## EXERCISE
Only the lines from the beginning of the material below through the line with "(API level 16)" should be retyped exactly, and pictures are to be skipped.

***

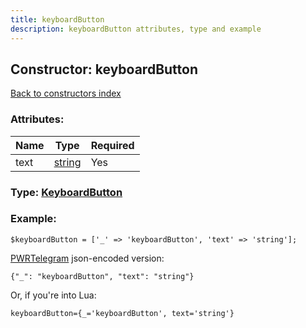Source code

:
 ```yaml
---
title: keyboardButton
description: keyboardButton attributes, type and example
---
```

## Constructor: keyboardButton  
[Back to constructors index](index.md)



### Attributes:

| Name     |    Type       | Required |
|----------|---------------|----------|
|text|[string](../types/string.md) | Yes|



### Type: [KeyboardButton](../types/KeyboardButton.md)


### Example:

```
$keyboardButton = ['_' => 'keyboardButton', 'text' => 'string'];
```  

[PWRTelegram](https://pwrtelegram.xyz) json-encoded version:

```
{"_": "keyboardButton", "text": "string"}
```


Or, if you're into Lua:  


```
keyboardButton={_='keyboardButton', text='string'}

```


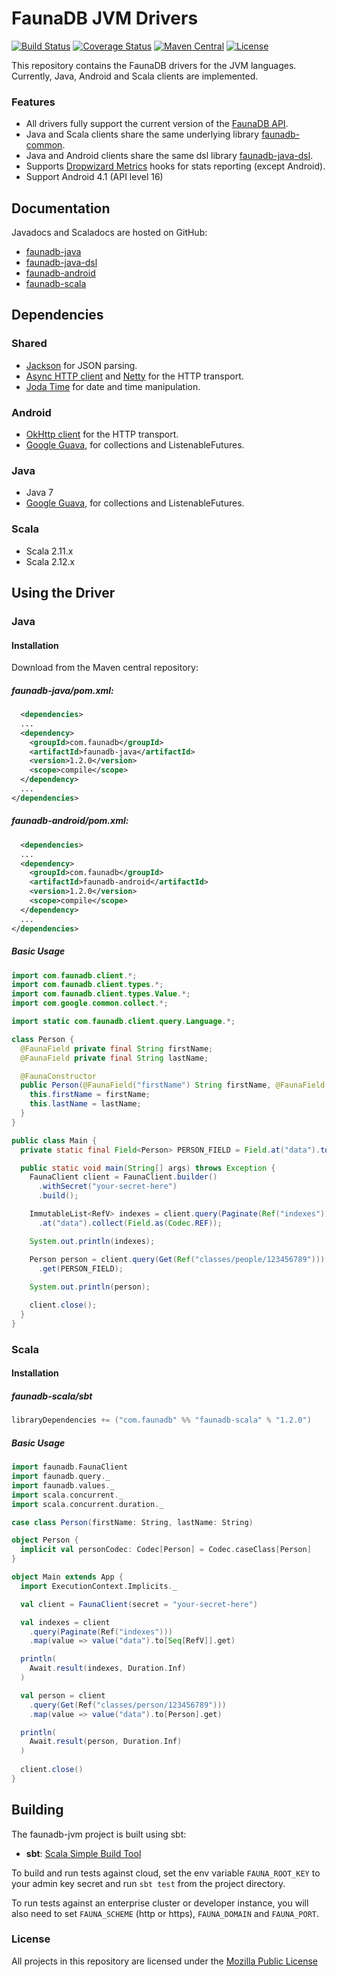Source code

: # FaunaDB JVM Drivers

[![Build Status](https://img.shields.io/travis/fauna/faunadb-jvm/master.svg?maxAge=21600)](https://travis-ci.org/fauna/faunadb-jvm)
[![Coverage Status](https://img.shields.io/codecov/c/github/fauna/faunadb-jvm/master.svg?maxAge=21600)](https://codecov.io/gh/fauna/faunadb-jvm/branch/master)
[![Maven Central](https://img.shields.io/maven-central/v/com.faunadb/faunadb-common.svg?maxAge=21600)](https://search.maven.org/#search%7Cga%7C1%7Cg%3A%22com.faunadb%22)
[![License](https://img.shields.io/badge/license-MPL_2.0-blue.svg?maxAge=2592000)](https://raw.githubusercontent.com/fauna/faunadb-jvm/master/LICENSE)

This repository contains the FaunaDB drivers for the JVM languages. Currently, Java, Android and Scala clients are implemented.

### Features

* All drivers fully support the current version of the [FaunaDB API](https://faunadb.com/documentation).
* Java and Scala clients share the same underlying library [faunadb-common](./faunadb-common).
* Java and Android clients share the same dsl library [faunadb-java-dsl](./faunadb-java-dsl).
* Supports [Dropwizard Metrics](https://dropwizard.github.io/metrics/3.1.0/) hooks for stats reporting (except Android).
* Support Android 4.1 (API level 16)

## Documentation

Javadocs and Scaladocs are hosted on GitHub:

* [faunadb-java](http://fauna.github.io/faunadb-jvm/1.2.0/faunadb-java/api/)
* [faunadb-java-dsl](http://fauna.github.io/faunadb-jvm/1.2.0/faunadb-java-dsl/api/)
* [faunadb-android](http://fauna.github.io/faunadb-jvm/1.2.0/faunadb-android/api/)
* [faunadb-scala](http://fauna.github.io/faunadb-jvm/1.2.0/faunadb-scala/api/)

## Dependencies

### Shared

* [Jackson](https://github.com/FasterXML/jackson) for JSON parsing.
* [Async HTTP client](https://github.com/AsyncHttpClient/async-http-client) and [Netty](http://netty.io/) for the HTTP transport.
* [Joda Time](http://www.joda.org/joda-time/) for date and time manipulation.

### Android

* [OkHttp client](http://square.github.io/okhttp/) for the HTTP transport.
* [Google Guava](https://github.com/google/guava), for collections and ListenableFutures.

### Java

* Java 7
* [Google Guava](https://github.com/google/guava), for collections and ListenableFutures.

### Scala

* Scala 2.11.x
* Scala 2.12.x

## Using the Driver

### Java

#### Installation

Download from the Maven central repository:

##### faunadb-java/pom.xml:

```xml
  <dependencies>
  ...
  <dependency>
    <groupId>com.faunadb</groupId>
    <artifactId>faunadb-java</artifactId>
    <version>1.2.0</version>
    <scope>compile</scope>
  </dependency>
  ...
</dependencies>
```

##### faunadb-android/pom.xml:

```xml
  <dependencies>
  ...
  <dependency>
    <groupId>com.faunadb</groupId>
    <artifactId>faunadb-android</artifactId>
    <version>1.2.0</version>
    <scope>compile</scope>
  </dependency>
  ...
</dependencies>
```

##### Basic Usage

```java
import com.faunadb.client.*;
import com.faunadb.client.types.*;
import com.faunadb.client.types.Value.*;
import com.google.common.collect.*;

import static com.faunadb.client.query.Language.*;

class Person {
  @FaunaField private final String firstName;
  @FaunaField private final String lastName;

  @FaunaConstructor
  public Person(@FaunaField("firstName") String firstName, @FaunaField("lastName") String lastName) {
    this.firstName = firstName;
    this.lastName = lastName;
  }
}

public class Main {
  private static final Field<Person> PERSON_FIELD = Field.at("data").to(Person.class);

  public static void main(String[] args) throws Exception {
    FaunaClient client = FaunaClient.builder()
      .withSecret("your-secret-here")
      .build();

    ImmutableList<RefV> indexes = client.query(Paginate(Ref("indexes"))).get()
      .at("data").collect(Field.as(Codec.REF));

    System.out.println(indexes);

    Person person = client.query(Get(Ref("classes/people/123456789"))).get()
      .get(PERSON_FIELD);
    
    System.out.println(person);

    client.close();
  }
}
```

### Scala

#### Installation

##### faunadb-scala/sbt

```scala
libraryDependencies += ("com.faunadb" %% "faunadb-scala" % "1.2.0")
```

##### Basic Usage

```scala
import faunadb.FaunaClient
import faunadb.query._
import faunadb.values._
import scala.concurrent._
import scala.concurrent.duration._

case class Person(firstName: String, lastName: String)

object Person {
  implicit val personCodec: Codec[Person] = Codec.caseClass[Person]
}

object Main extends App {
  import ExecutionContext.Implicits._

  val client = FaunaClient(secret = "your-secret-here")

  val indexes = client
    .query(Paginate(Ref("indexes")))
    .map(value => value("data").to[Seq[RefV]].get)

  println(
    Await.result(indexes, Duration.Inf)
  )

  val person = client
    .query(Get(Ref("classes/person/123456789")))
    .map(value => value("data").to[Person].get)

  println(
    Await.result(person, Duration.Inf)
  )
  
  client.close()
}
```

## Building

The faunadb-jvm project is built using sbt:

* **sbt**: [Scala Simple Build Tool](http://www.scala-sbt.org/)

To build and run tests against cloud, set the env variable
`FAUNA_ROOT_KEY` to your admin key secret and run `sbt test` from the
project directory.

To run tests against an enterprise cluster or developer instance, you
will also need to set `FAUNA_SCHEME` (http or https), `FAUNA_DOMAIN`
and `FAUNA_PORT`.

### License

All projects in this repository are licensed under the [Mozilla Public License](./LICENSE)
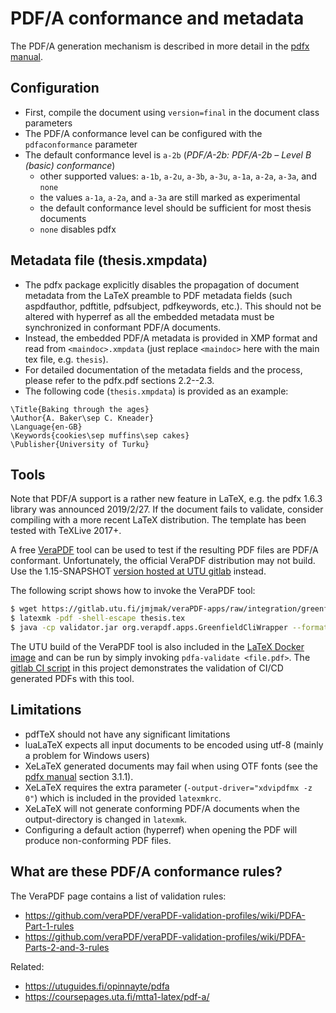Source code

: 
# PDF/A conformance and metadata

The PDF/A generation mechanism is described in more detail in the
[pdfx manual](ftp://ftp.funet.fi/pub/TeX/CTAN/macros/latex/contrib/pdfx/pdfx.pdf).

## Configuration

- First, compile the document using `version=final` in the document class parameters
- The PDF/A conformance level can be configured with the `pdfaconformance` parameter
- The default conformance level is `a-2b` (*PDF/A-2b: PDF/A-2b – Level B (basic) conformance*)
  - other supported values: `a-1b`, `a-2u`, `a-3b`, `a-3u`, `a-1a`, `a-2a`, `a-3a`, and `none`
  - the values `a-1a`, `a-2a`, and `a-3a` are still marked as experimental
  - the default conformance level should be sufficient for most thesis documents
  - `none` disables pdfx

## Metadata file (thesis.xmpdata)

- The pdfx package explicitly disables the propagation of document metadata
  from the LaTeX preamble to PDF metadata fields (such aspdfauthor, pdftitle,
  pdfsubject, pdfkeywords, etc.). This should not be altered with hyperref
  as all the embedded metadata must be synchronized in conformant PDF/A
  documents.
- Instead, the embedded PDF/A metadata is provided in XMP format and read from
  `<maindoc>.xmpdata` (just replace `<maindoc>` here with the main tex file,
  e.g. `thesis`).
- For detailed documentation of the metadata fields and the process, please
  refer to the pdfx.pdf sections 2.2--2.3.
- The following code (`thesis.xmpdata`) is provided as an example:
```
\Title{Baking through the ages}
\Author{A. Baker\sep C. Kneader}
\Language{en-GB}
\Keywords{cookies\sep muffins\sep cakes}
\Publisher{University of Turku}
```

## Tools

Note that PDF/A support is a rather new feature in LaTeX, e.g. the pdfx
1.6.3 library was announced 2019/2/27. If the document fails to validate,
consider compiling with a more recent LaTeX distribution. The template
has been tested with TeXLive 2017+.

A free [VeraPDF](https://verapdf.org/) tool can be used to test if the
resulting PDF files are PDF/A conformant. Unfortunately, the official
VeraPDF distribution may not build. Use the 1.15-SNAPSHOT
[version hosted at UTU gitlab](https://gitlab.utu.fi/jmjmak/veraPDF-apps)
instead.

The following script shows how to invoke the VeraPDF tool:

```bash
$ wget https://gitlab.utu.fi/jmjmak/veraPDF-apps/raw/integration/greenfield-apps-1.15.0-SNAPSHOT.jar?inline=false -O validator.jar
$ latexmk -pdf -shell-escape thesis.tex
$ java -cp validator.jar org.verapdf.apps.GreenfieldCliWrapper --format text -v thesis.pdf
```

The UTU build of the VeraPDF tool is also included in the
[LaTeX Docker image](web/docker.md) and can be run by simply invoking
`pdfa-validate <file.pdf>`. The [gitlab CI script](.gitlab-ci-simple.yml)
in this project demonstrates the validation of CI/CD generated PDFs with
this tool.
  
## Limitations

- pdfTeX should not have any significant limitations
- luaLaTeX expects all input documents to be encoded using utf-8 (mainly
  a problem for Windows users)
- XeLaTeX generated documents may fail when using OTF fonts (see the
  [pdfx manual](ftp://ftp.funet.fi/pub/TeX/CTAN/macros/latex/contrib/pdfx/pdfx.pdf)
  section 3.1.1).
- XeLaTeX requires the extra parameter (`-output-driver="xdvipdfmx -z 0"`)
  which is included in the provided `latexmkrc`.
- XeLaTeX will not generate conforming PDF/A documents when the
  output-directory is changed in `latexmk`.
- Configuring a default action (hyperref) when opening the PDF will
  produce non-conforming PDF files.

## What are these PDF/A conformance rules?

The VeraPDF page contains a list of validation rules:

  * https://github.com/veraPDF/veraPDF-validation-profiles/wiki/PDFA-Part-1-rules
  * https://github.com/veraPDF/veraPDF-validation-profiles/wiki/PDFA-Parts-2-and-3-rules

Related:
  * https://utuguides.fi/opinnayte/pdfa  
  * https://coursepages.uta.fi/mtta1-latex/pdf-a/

***

## RESPONSE AREA
Source code

:
 ```yaml
---
title: keyboardButton
description: keyboardButton attributes, type and example
---
```

## Constructor: keyboardButton  
[Back to constructors index](index.md)



### Attributes:

| Name     |    Type       | Required |
|----------|---------------|----------|
|text|[string](../types/string.md) | Yes|



### Type: [KeyboardButton](../types/KeyboardButton.md)


### Example:

```
$keyboardButton = ['_' => 'keyboardButton', 'text' => 'string'];
```  

[PWRTelegram](https://pwrtelegram.xyz) json-encoded version:

```
{"_": "keyboardButton", "text": "string"}
```


Or, if you're into Lua:  


```
keyboardButton={_='keyboardButton', text='string'}

```


Source code

: # FaunaDB JVM Drivers

[![Build Status](https://img.shields.io/travis/fauna/faunadb-jvm/master.svg?maxAge=21600)](https://travis-ci.org/fauna/faunadb-jvm)
[![Coverage Status](https://img.shields.io/codecov/c/github/fauna/faunadb-jvm/master.svg?maxAge=21600)](https://codecov.io/gh/fauna/faunadb-jvm/branch/master)
[![Maven Central](https://img.shields.io/maven-central/v/com.faunadb/faunadb-common.svg?maxAge=21600)](https://search.maven.org/#search%7Cga%7C1%7Cg%3A%22com.faunadb%22)
[![License](https://img.shields.io/badge/license-MPL_2.0-blue.svg?maxAge=2592000)](https://raw.githubusercontent.com/fauna/faunadb-jvm/master/LICENSE)

This repository contains the FaunaDB drivers for the JVM languages. Currently, Java, Android and Scala clients are implemented.

### Features

* All drivers fully support the current version of the [FaunaDB API](https://faunadb.com/documentation).
* Java and Scala clients share the same underlying library [faunadb-common](./faunadb-common).
* Java and Android clients share the same dsl library [faunadb-java-dsl](./faunadb-java-dsl).
* Supports [Dropwizard Metrics](https://dropwizard.github.io/metrics/3.1.0/) hooks for stats reporting (except Android).
* Support Android 4.1 (API level 16)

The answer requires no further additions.